#### DATASET
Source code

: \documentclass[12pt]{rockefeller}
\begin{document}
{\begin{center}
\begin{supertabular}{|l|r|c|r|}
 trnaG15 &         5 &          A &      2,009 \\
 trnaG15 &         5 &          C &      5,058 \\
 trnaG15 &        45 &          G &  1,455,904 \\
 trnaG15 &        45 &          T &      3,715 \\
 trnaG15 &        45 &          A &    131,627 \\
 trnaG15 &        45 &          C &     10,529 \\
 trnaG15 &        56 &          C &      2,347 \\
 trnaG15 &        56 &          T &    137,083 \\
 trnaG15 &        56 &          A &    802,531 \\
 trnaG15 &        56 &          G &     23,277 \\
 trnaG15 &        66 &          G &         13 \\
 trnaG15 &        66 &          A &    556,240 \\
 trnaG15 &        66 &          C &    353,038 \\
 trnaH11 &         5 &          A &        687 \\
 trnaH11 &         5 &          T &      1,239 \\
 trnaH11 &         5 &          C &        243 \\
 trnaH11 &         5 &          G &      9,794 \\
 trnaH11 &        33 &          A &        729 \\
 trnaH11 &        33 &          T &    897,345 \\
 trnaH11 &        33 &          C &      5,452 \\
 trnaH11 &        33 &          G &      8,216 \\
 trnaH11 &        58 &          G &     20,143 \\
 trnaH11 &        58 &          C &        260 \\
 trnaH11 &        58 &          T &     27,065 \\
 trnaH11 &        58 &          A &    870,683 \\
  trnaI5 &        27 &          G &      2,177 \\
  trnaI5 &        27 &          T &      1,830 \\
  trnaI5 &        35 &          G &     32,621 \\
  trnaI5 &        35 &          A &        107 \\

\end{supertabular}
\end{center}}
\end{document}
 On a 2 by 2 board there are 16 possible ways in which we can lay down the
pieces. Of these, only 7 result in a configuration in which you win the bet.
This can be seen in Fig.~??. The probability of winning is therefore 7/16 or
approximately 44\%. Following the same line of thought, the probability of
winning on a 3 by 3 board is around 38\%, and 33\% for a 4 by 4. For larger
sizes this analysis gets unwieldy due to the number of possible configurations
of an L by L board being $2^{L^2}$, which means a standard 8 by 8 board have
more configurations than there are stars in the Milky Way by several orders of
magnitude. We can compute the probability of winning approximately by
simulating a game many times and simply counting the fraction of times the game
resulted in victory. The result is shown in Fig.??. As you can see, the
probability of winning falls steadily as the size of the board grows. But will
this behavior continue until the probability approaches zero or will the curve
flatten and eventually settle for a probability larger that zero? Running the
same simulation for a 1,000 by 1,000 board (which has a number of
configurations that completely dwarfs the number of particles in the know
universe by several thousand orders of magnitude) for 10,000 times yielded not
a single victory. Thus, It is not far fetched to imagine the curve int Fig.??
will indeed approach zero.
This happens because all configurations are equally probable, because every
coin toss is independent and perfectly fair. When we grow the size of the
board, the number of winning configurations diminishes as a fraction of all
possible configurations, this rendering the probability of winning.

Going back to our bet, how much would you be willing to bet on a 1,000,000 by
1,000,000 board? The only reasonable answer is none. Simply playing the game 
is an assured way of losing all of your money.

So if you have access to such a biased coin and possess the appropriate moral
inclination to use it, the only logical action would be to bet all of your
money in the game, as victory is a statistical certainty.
########
▶ WORK REQUIRED
Your answer should consist solely of the lines above from the line with "more configurations than" to the line with "a single victory.", both included, reproduced exactly.

▶ SOLUTION TO THIS EXERCISE
more configurations than there are stars in the Milky Way by several orders of
magnitude. We can compute the probability of winning approximately by
simulating a game many times and simply counting the fraction of times the game
resulted in victory. The result is shown in Fig.??. As you can see, the
probability of winning falls steadily as the size of the board grows. But will
this behavior continue until the probability approaches zero or will the curve
flatten and eventually settle for a probability larger that zero? Running the
same simulation for a 1,000 by 1,000 board (which has a number of
configurations that completely dwarfs the number of particles in the know
universe by several thousand orders of magnitude) for 10,000 times yielded not
a single victory. Thus, It is not far fetched to imagine the curve int Fig.??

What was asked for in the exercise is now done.